Yes, we know that Mitt Romney thinks almost half the nation is made up of welfare-grubbing leeches unwilling to separate their maws from the teat of Big Government. But what’s honestly more remarkable to me (because the “too many non-rich Americans don’t pay taxes” line is an ancient one, and one that the Wall Street Journal editorial page has been repeating since 2002) is that Mitt Romney actually doesn’t understand, apparently, that he is a child of privilege.

Contending that he is a self-made millionaire who earned his own fortune, Romney insisted, “I have inherited nothing.” He remarked, “There is a perception, ‘Oh, we were born with a silver spoon, he never had to earn anything and so forth.’ Frankly, I was born with a silver spoon, which is the greatest gift you can have: which is to get born in America.”

Being born in America is certainly a much bigger leg up than being born in, say, Haiti. But being born in America is a much better gift, on the whole, if you’re born to well-educated parents with a relatively large household income, as Mitt Romney was. As economic inequity has risen, social mobility has declined relative to much of the rest of the industrialized world. In other words, being born in Denmark, Australia, Norway, Finland, Canada, Sweden, Germany, Spain or France would actually have been a better gift. (Especially Denmark.) Of course, that represents a decline since the days of mass unionization and liberal activist government — being born American in the first half of the 20th century really was a nice deal, as long as you survived the wars.

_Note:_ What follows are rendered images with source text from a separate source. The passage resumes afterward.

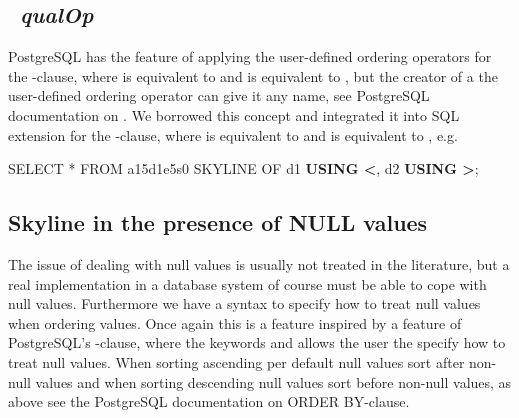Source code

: %
%
%
%
%

\subsection{~\emph{qualOp}}
\label{sec:using-qualop}
PostgreSQL has the feature of applying the user-defined ordering operators for
the -clause, where  is equivalent to
 and  is equivalent to , 
but the creator of a the user-defined ordering operator can give it
any name, see PostgreSQL documentation on
.  We
borrowed this concept and integrated it into SQL extension for the
-clause, where  is equivalent to
 and  is equivalent to
, e.g.

\begin{sql}
SELECT * FROM a15d1e5s0 SKYLINE OF d1 \textbf{USING <}, d2 \textbf{USING >};
\end{sql}


\subsection{Skyline in the presence of NULL values}
\label{sec:nullvalues}
The issue of dealing with null values is usually not treated in the
literature, but a real implementation in a database system of course
must be able to cope with null values.  Furthermore we have a syntax
to specify how to treat null values when ordering values.  Once again this is a feature
inspired by a feature of PostgreSQL's -clause, where
the keywords  and  allows
the user the specify how to treat null values.  
When sorting ascending
per default null values sort after non-null values and when sorting
descending null values sort before non-null values, as above see the
PostgreSQL documentation on ORDER BY-clause.

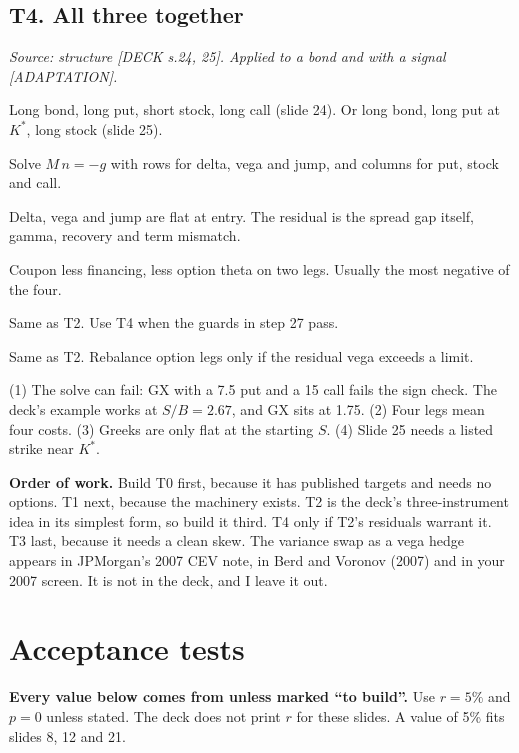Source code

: \documentclass[10pt,a4paper]{article}
\newcommand{\DECK}[1]{\textsf{\footnotesize\textcolor{tagdeck}{[DECK s.#1]}}}
\newcommand{\ADAPT}{\textsf{\footnotesize\textcolor{tagadapt}{[ADAPTATION]}}}
\begin{document}
\subsection*{T4. All three together}
\textit{Source: structure \DECK{24, 25}. Applied to a bond and with a signal \ADAPT.}
\begin{description}[style=sameline,leftmargin=1.9cm,labelwidth=1.7cm,labelsep=0.2cm,itemsep=1pt,parsep=0pt,font=\bfseries]
\item[Legs] Long bond, long put, short stock, long call (slide 24). Or long bond, long put at $K^*$, long stock (slide 25).
\item[Size] Solve $M\,n=-g$ with rows for delta, vega and jump, and columns for put, stock and call.
\item[Hedge] Delta, vega and jump are flat at entry. The residual is the spread gap itself, gamma, recovery and term mismatch.
\item[Carry] Coupon less financing, less option theta on two legs. Usually the most negative of the four.
\item[Signal] Same as T2. Use T4 when the guards in step 27 pass.
\item[Exit] Same as T2. Rebalance option legs only if the residual vega exceeds a limit.
\item[Goes wrong] (1) The solve can fail: GX with a 7.5 put and a 15 call fails the sign check. The deck's example works at $S/B=2.67$, and GX sits at 1.75. (2) Four legs mean four costs. (3) Greeks are only flat at the starting $S$. (4) Slide 25 needs a listed strike near $K^*$.
\end{description}

\textbf{Order of work.} Build T0 first, because it has published targets and needs no options. T1 next, because the machinery exists. T2 is the deck's three-instrument idea in its simplest form, so build it third. T4 only if T2's residuals warrant it. T3 last, because it needs a clean skew. The variance swap as a vega hedge appears in JPMorgan's 2007 CEV note, in Berd and Voronov (2007) and in your 2007 screen. It is not in the deck, and I leave it out.

\section{Acceptance tests}\label{sec:tests}

\textbf{Every value below comes from  unless marked ``to build''.} Use $r=5\%$ and $p=0$ unless stated. The deck does not print $r$ for these slides. A value of 5\% fits slides 8, 12 and 21.
\end{document}

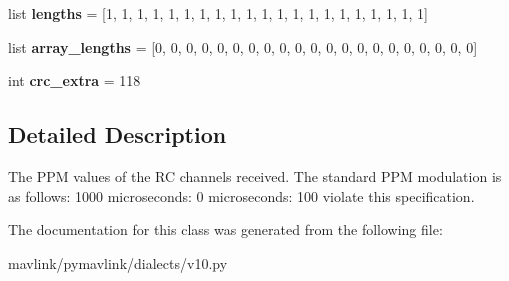 \begin{DoxyCompactItemize}
list {\bfseries lengths} = \mbox{[}1, 1, 1, 1, 1, 1, 1, 1, 1, 1, 1, 1, 1, 1, 1, 1, 1, 1, 1, 1, 1\mbox{]}
\item 
\mbox{\label{classpymavlink_1_1dialects_1_1v10_1_1MAVLink__rc__channels__message_ab67f8217f809bcda014c1fa5d7ba123f}} 
list {\bfseries array\+\_\+lengths} = \mbox{[}0, 0, 0, 0, 0, 0, 0, 0, 0, 0, 0, 0, 0, 0, 0, 0, 0, 0, 0, 0, 0\mbox{]}
\item 
\mbox{\label{classpymavlink_1_1dialects_1_1v10_1_1MAVLink__rc__channels__message_acf2e646eba57a0df6b3982c6b65ecdf8}} 
int {\bfseries crc\+\_\+extra} = 118
\end{DoxyCompactItemize}


\subsection{Detailed Description}
\begin{DoxyVerb}The PPM values of the RC channels received. The standard PPM
modulation is as follows: 1000 microseconds: 0%
microseconds: 100%
violate this specification.
\end{DoxyVerb}
 

The documentation for this class was generated from the following file\+:\begin{DoxyCompactItemize}
\item 
mavlink/pymavlink/dialects/v10.\+py\end{DoxyCompactItemize}
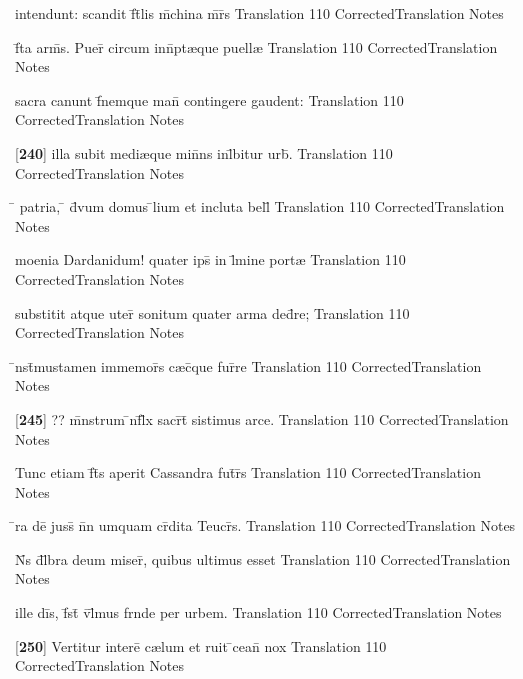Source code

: \latline
  {intendunt: scandit f\={}t\={}lis m\={}china m\={}r\={}s}
  { Translation }
  {110}
  { CorrectedTranslation }
  { Notes }


\latline
  {f\={}ta arm\={\macron {\i}}s.  Puer\={\macron {\i}} circum inn\={}pt{\ae}que puell{\ae}}
  { Translation }
  {110}
  { CorrectedTranslation }
  { Notes }


\latline
  {sacra canunt f\={}nemque man\={} contingere gaudent:}
  { Translation }
  {110}
  { CorrectedTranslation }
  { Notes }


\latline
  {[\textbf{240}] illa subit medi{\ae}que min\={}ns inl\={}bitur urb\={\macron {\i}}.}
  { Translation }
  {110}
  { CorrectedTranslation }
  { Notes }


\latline
  {\={} patria, \={} d\={\macron {\i}}vum domus \={}lium et incluta bell\={}}
  { Translation }
  {110}
  { CorrectedTranslation }
  { Notes }


\latline
  {moenia Dardanidum! quater ips\={} in l\={\macron {\i}}mine port{\ae}}
  { Translation }
  {110}
  { CorrectedTranslation }
  { Notes }


\latline
  {substitit atque uter\={} sonitum quater arma ded\={}re;}
  { Translation }
  {110}
  { CorrectedTranslation }
  { Notes }


\latline
  {\={\macron {\i}}nst\={}mustamen immemor\={}s c{\ae}c\={\macron {\i}}que fur\={}re}
  { Translation }
  {110}
  { CorrectedTranslation }
  { Notes }


\latline
  {[\textbf{245}] ?? m\={}nstrum \={\macron {\i}}nf\={}l\={\macron {\i}}x sacr\={}t\={} sistimus arce.}
  { Translation }
  {110}
  { CorrectedTranslation }
  { Notes }


\latline
  {Tunc etiam f\={}t\={\macron {\i}}s aperit Cassandra fut\={}r\={\macron {\i}}s}
  { Translation }
  {110}
  { CorrectedTranslation }
  { Notes }


\latline
  {\={}ra de\={\macron {\i}}  juss\={} n\={}n umquam cr\={}dita Teucr\={\macron {\i}}s.}
  { Translation }
  {110}
  { CorrectedTranslation }
  { Notes }


\latline
  {N\={}s d\={}l\={}bra deum miser\={\macron {\i}}, quibus ultimus esset}
  { Translation }
  {110}
  { CorrectedTranslation }
  { Notes }


\latline
  {ille di\={}s, f\={}st\={} v\={}l\={}mus frnde per urbem.}
  { Translation }
  {110}
  { CorrectedTranslation }
  { Notes }


\latline
  {[\textbf{250}] Vertitur intere\={} c{\ae}lum et ruit \={}cean\={} nox}
  { Translation }
  {110}
  { CorrectedTranslation }
  { Notes }


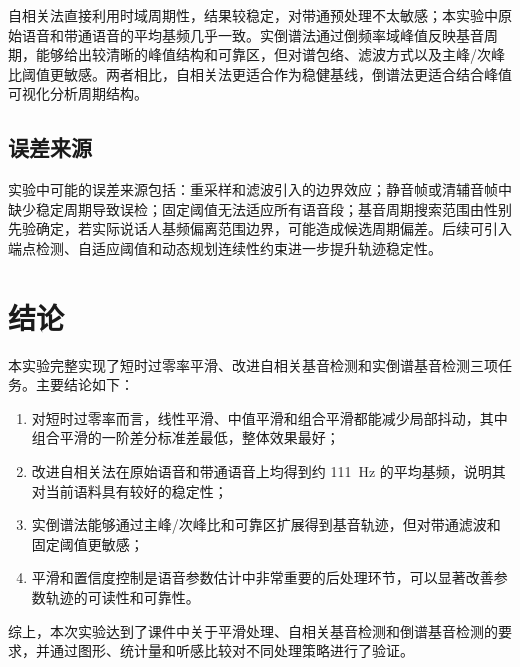 \documentclass[UTF8,a4paper,12pt,fontset=fandol]{ctexart}
\begin{document}
自相关法直接利用时域周期性，结果较稳定，对带通预处理不太敏感；本实验中原始语音和带通语音的平均基频几乎一致。实倒谱法通过倒频率域峰值反映基音周期，能够给出较清晰的峰值结构和可靠区，但对谱包络、滤波方式以及主峰/次峰比阈值更敏感。两者相比，自相关法更适合作为稳健基线，倒谱法更适合结合峰值可视化分析周期结构。

\subsection{误差来源}

实验中可能的误差来源包括：重采样和滤波引入的边界效应；静音帧或清辅音帧中缺少稳定周期导致误检；固定阈值无法适应所有语音段；基音周期搜索范围由性别先验确定，若实际说话人基频偏离范围边界，可能造成候选周期偏差。后续可引入端点检测、自适应阈值和动态规划连续性约束进一步提升轨迹稳定性。

\section{结论}

本实验完整实现了短时过零率平滑、改进自相关基音检测和实倒谱基音检测三项任务。主要结论如下：
\begin{enumerate}[label=(\arabic*)]
    \item 对短时过零率而言，线性平滑、中值平滑和组合平滑都能减少局部抖动，其中组合平滑的一阶差分标准差最低，整体效果最好；
    \item 改进自相关法在原始语音和带通语音上均得到约 \SI{111}{Hz} 的平均基频，说明其对当前语料具有较好的稳定性；
    \item 实倒谱法能够通过主峰/次峰比和可靠区扩展得到基音轨迹，但对带通滤波和固定阈值更敏感；
    \item 平滑和置信度控制是语音参数估计中非常重要的后处理环节，可以显著改善参数轨迹的可读性和可靠性。
\end{enumerate}

综上，本次实验达到了课件中关于平滑处理、自相关基音检测和倒谱基音检测的要求，并通过图形、统计量和听感比较对不同处理策略进行了验证。
\end{document}
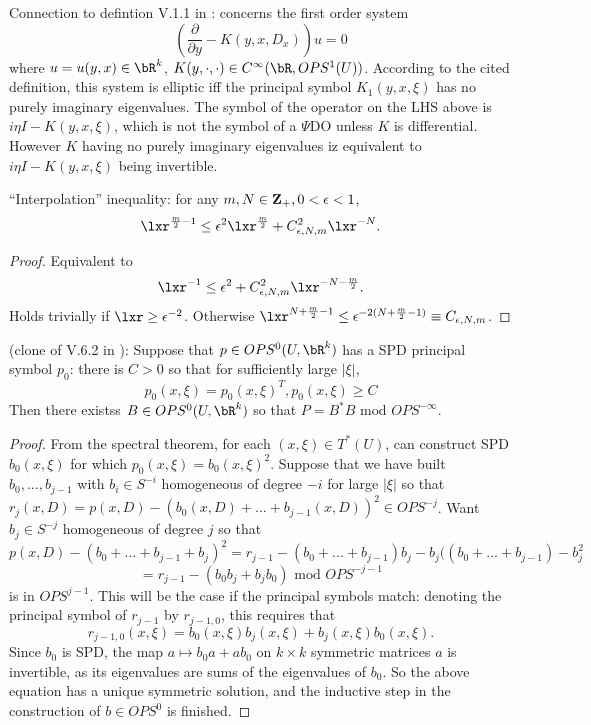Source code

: Connection to defintion V.1.1 in \cite{Tay:81}: concerns the first order system
\[
  (\frac{\partial}{\partial y} - K(y,x,D_x))u = 0
\]
where $u=u(y,x) \in \bR^k$, $K(y,\cdot,\cdot) \in C^{\infty}(\bR,OPS^1(U))$. According to the cited definition, this system is elliptic iff the principal symbol $K_1(y,x,\xi)$ has no purely imaginary eigenvalues. The symbol of the operator on the LHS above is $i\eta I - K(y,x,\xi)$, which is not the symbol of a $\Psi$DO unless $K$ is differential. However $K$ having no purely imaginary eigenvalues iz equivalent to  $i\eta I - K(y,x,\xi)$ being invertible.


\begin{lemma} \label{thm:lema1}
``Interpolation'' inequality: for any $m, N \in {\bf Z}_+, 0 < \epsilon < 1$,
\[
  \lxr^{\frac{m}{2}-1} \le \epsilon^2 \lxr^{\frac{m}{2}} + C^2_{\epsilon,N,m}\lxr^{-N}. 
\]
\end{lemma}

\begin{proof}
 Equivalent to
\[
  \lxr^{-1} \le \epsilon^2 + C^2_{\epsilon,N,m}\lxr^{-N-\frac{m}{2}}. 
\]
Holds trivially if $\lxr \ge \epsilon^{-2}$. Otherwise $\lxr^{N+\frac{m}{2}-1} \le \epsilon^{-2(N+\frac{m}{2}-1)} \equiv C_{\epsilon,N,m}$.
\end{proof}

\begin{proposition}
\label{thm:propa1}(clone of V.6.2 in \cite{Tay:81}): Suppose that $p \in OPS^0(U,\bR^k)$ has a SPD principal symbol $p_0$: there is $C > 0$ so that for sufficiently large $|\xi|$,
  \[
    p_0(x,\xi) = p_0(x,\xi)^T, p_0(x,\xi) \ge C
  \]
  Then there existss $B \in OPS^0(U,\bR^k)$ so that $P = B^*B \mbox{ mod } OPS^{-\infty}$.
\end{proposition}

\begin{proof}
  From the spectral theorem, for each $(x,\xi) \in T^*(U)$, can construct SPD $b_0(x,\xi)$ for which $p_0(x,\xi) = b_0(x,\xi)^2$. Suppose that we have built $b_0,...,b_{j-1}$ with $b_i \in S^{-i}$ homogeneous of degree $-i$ for large $|\xi|$ so that
  $r_{j}(x,D) = p(x,D) - (b_0(x,D) +...+ b_{j-1}(x,D))^2 \in OPS^{-j}$. Want $b_j \in S^{-j}$ homogeneous of degree $j$ so that
  \[
    p(x,D)-(b_0 +...+ b_{j-1}+b_j)^2 = r_{j-1} -  (b_0 +...+ b_{j-1})b_j - b_j((b_0 +...+ b_{j-1}) - b_j^2
  \]
  \[
    = r_{j-1} - (b_0 b_j+b_j b_0) \mbox{ mod } OPS^{-j-1}
  \]
  is in $OPS^{j-1}$. This will be the case if the principal symbols match: denoting the principal symbol of $r_{j-1}$ by $r_{j-1,0}$, this requires that
  \[
    r_{j-1,0}(x,\xi) = b_0(x,\xi)b_j(x,\xi) + b_j(x,\xi)b_0(x,\xi).
  \]
  Since $b_0$ is SPD, the map $a \mapsto b_0a+ab_0$ on $k \times k$ symmetric matrices $a$ is invertible, as its eigenvalues are sums of the eigenvalues of $b_0$. So the above equation has a unique symmetric solution, and the inductive step in the construction of $b \in OPS^0$ is finished.
\end{proof}
  
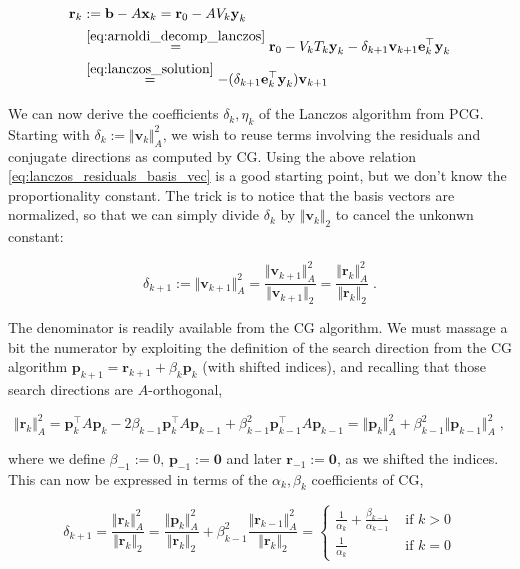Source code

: \documentclass{article}
\newcommand{\vect}[1]{\boldsymbol{\mathbf{#1}}}
\newcommand{\norm}[1]{\Vert #1 \Vert}
\begin{document}
\begin{align}
    \vect r_k &:= \vect b - A \vect x_k = \vect r_0 - A V_k \vect y_k\\
    &\stackrel{\eqref{eq:arnoldi_decomp_lanczos}}{=} \vect r_0 - V_k T_k \vect y_k - \delta_{k+1} \vect v_{k+1} \vect e_k^\top \vect y_k\\
    &\stackrel{\eqref{eq:lanczos_solution}}{=} -(\delta_{k+1} \vect e_k^\top \vect y_k) \vect v_{k+1} \label{eq:lanczos_residuals_basis_vec}
\end{align}

We can now derive the coefficients $\delta_k, \eta_k$ of the Lanczos algorithm from PCG. Starting with $\delta_{k} := \norm{\vect v_k}_A^2$, we wish to reuse terms involving the residuals and conjugate directions as computed by CG. Using the above relation \eqref{eq:lanczos_residuals_basis_vec} is a good starting point, but we don't know the proportionality constant. The trick is to notice that the basis vectors are normalized, so that we can simply divide $\delta_k$ by $\norm{\vect v_k}_2$ to cancel the unkonwn constant:

\begin{equation*}
    \delta_{k+1} := \norm{\vect v_{k+1}}_A^2 = \frac{\norm{\vect v_{k+1}}_A^2}{\norm{\vect v_{k+1}}_2} = \frac{\norm{\vect r_{k}}_A^2}{\norm{\vect r_k}_2} \; .
\end{equation*}

The denominator is readily available from the CG algorithm. We must massage a bit the numerator by exploiting the definition of the search direction from the CG algorithm $\vect p_{k+1} = \vect r_{k+1} + \beta_k \vect p_k$ (with shifted indices), and recalling that those search directions are $A$-orthogonal,

\begin{equation*}
    \norm{\vect r_{k}}_A^2 = \vect p_k^\top A \vect p_k - 2 \beta_{k-1} \vect p_k^\top A \vect p_{k-1} + \beta_{k-1}^2 \vect p_{k-1}^\top A \vect p_{k-1} = \norm{\vect p_{k}}_A^2 + \beta_{k-1}^2 \norm{\vect p_{k-1}}_A^2 \; ,
\end{equation*}

where we define $\beta_{-1}:= 0, \, \vect p_{-1} := \vect0$ and later $\vect r_{-1} := \vect 0$, as we shifted the indices. This can now be expressed in terms of the $\alpha_k, \beta_k$ coefficients of CG, 

\begin{equation*}
    \delta_{k+1} = \frac{\norm{\vect r_{k}}_A^2}{\norm{\vect r_k}_2} = \frac{\norm{\vect p_{k}}_A^2}{\norm{\vect r_k}_2} + \beta_{k-1}^2 \frac{\norm{\vect r_{k-1}}_A^2}{\norm{\vect r_k}_2} = \begin{cases}
    \frac {1}{\alpha_k} + \frac{\beta_{k-1}}{\alpha_{k-1}} & \text{ if } k > 0\\
    \frac {1}{\alpha_k} & \text{ if } k = 0
    \end{cases}
\end{equation*}
\end{document}
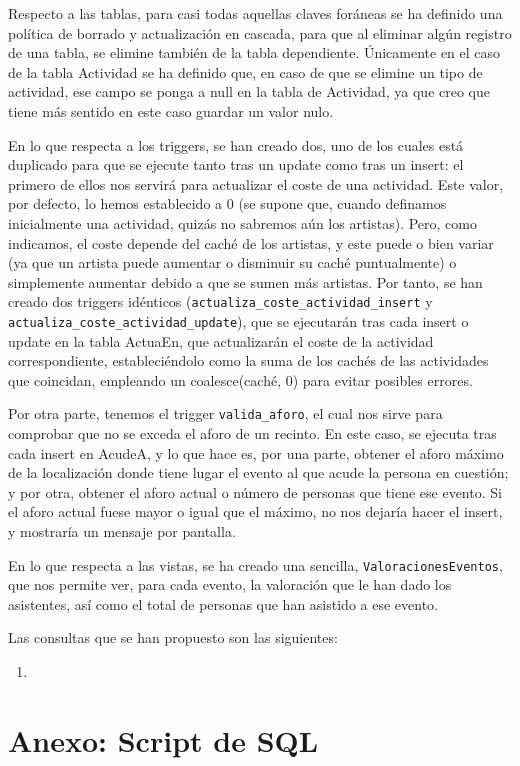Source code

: \documentclass[a4paper,onecolumn]{article}
\let\stdsection\section
\renewcommand\section{\newpage\stdsection}
\begin{document}
\begin{sloppypar}
Respecto a las tablas, para casi todas aquellas claves foráneas se ha definido una política de borrado y actualización en cascada, para que al eliminar 
algún registro de una tabla, se elimine también de la tabla dependiente. Únicamente en el caso de la tabla Actividad se ha definido que, en caso de que 
se elimine un tipo de actividad, ese campo se ponga a null en la tabla de Actividad, ya que creo que tiene más sentido en este caso guardar un valor nulo.

En lo que respecta a los triggers, se han creado dos, uno de los cuales está duplicado para que se ejecute tanto tras un update como tras un insert: 
el primero de ellos nos servirá para actualizar el coste de una actividad. Este valor, por defecto, lo hemos establecido a 0 (se supone que, cuando 
definamos inicialmente una actividad, quizás no sabremos aún los artistas). Pero, como indicamos, el coste depende del caché de los artistas, y este 
puede o bien variar (ya que un artista puede aumentar o disminuir su caché puntualmente) o simplemente aumentar debido a que se sumen más artistas. Por tanto,
se han creado dos triggers idénticos (\texttt{actualiza\_coste\_actividad\_insert} y \texttt{actualiza\_coste\_actividad\_update}), que se ejecutarán tras cada 
insert o update en la tabla ActuaEn, que actualizarán el coste de la actividad correspondiente, estableciéndolo como la suma de los cachés de las actividades 
que coincidan, empleando un coalesce(caché, 0) para evitar posibles errores. 

Por otra parte, tenemos el trigger \texttt{valida\_aforo}, el cual nos sirve para comprobar que no se exceda el aforo de un recinto. En este caso, se 
ejecuta tras cada insert en AcudeA, y lo que hace es, por una parte, obtener el aforo máximo de la localización donde tiene lugar el evento al que acude la 
persona en cuestión; y por otra, obtener el aforo actual o número de personas que tiene ese evento. Si el aforo actual fuese mayor o igual que el máximo, 
no nos dejaría hacer el insert, y mostraría un mensaje por pantalla.

En lo que respecta a las vistas, se ha creado una sencilla, \texttt{ValoracionesEventos}, que nos permite ver, para cada evento, la valoración que le han 
dado los asistentes, así como el total de personas que han asistido a ese evento.

Las consultas que se han propuesto son las siguientes:
\begin{enumerate}
    \item 
\end{enumerate}

\newpage

\appendix
\section{Anexo: Script de SQL}\label{anexo1}


\end{sloppypar}
\end{document}
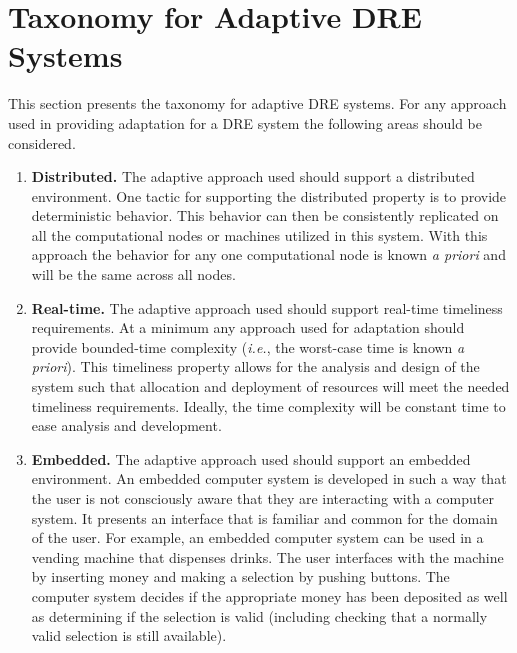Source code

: \documentclass[conference]{IEEEtran}
\begin{document}
\section{Taxonomy for Adaptive DRE Systems}
\label{taxonomy}
This section presents the taxonomy for adaptive DRE systems. For any approach used in providing adaptation for a DRE system the following areas should be considered.
\begin{enumerate}
\item \textbf{Distributed.} The adaptive approach used should support a distributed environment. One tactic for supporting the distributed property is to provide deterministic behavior. This behavior can then be consistently replicated on all the computational nodes or machines utilized in this system. With this approach the behavior for any one computational node is known \emph{a priori} and will be the same across all nodes.

\item \textbf{Real-time.} The adaptive approach used should support real-time timeliness requirements. At a minimum any approach used for adaptation should provide bounded-time complexity (\emph{i.e.}, the worst-case time is known \emph{a priori}). This timeliness property allows for the analysis and design of the system such that allocation and deployment of resources will meet the needed timeliness requirements. Ideally, the time complexity will be constant time to ease analysis and development.

\item \textbf{Embedded.} The adaptive approach used should support an embedded environment. An embedded computer system is developed in such a way that the user is not consciously aware that they are interacting with a computer system. It presents an interface that is familiar and common for the domain of the user. For example, an embedded computer system can be used in a vending machine that dispenses drinks. The user interfaces with the machine by inserting money and making a selection by pushing buttons. The computer system decides if the appropriate money has been deposited as well as determining if the selection is valid (including checking that a normally valid selection is still available).


\end{enumerate}
\end{document}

But the important thing is that Romney considers himself wholly a self-made man. He Built That. Hard work and his own merit are what made him a success, and, by implication, made 47 percent of the population useless mooching parasites.

This is very silly and if Romney actually believes this about himself he’s much more delusional than I thought he was.

It’s technically true that Romney “inherited nothing” when his father died, as various conservatives shouted at me on Twitter last night. He “inherited nothing” because by the time his father died, in 1995, Mitt Romney was already a very wealthy man, thanks in large part to the many advantages he enjoyed as the son of a prominent politician and corporate executive. Romney could afford, at that point in his life, to give away his father’s estate. (To charities and, notably, to his children — both common means of avoiding the brunt of the estate tax.) He gave his father’s estate away because he’d already enjoyed its many advantages.

Mitt Romney attended maybe the most prestigious private high school in the Midwestern United States. He was not a scholarship student. His father was an automotive company executive and eventually the governor of Michigan, and, by the early 1960s, a millionaire. (And one who had legitimately started from practically nothing.)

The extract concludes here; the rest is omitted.